▸ **EXTRACTED RECORDS**:

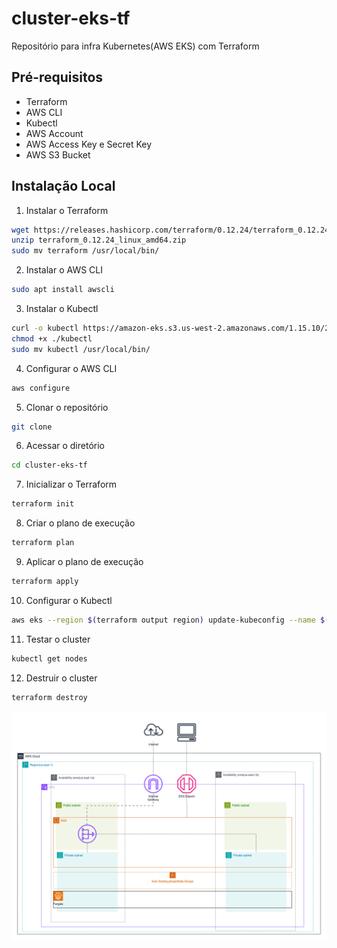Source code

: # cluster-eks-tf
Repositório para infra Kubernetes(AWS EKS) com Terraform


## Pré-requisitos
- Terraform
- AWS CLI
- Kubectl
- AWS Account
- AWS Access Key e Secret Key
- AWS S3 Bucket

## Instalação Local
1. Instalar o Terraform
```bash
wget https://releases.hashicorp.com/terraform/0.12.24/terraform_0.12.24_linux_amd64.zip
unzip terraform_0.12.24_linux_amd64.zip
sudo mv terraform /usr/local/bin/
```

2. Instalar o AWS CLI
```bash
sudo apt install awscli
```

3. Instalar o Kubectl
```bash
curl -o kubectl https://amazon-eks.s3.us-west-2.amazonaws.com/1.15.10/2020-02-22/bin/linux/amd64/kubectl
chmod +x ./kubectl
sudo mv kubectl /usr/local/bin/
```

4. Configurar o AWS CLI
```bash
aws configure
```

5. Clonar o repositório
```bash
git clone 
```

6. Acessar o diretório
```bash
cd cluster-eks-tf
```

7. Inicializar o Terraform
```bash
terraform init
```

8. Criar o plano de execução
```bash
terraform plan
```

9. Aplicar o plano de execução
```bash
terraform apply
```

10. Configurar o Kubectl
```bash
aws eks --region $(terraform output region) update-kubeconfig --name $(terraform output cluster_name)
```

11. Testar o cluster
```bash
kubectl get nodes
```

12. Destruir o cluster
```bash
terraform destroy
```


<img src="doc/aws-infra.drawio.png" />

▸ **ASSIGNMENT**: Give every line above again exactly, with no pictures.

▸ **EXERCISE RESPONSE**:
Source code

: # cluster-eks-tf
Repositório para infra Kubernetes(AWS EKS) com Terraform


## Pré-requisitos
- Terraform
- AWS CLI
- Kubectl
- AWS Account
- AWS Access Key e Secret Key
- AWS S3 Bucket

## Instalação Local
1. Instalar o Terraform
```bash
wget https://releases.hashicorp.com/terraform/0.12.24/terraform_0.12.24_linux_amd64.zip
unzip terraform_0.12.24_linux_amd64.zip
sudo mv terraform /usr/local/bin/
```

2. Instalar o AWS CLI
```bash
sudo apt install awscli
```

3. Instalar o Kubectl
```bash
curl -o kubectl https://amazon-eks.s3.us-west-2.amazonaws.com/1.15.10/2020-02-22/bin/linux/amd64/kubectl
chmod +x ./kubectl
sudo mv kubectl /usr/local/bin/
```

4. Configurar o AWS CLI
```bash
aws configure
```

5. Clonar o repositório
```bash
git clone 
```

6. Acessar o diretório
```bash
cd cluster-eks-tf
```

7. Inicializar o Terraform
```bash
terraform init
```

8. Criar o plano de execução
```bash
terraform plan
```

9. Aplicar o plano de execução
```bash
terraform apply
```

10. Configurar o Kubectl
```bash
aws eks --region $(terraform output region) update-kubeconfig --name $(terraform output cluster_name)
```

11. Testar o cluster
```bash
kubectl get nodes
```

12. Destruir o cluster
```bash
terraform destroy
```


<img src="doc/aws-infra.drawio.png" />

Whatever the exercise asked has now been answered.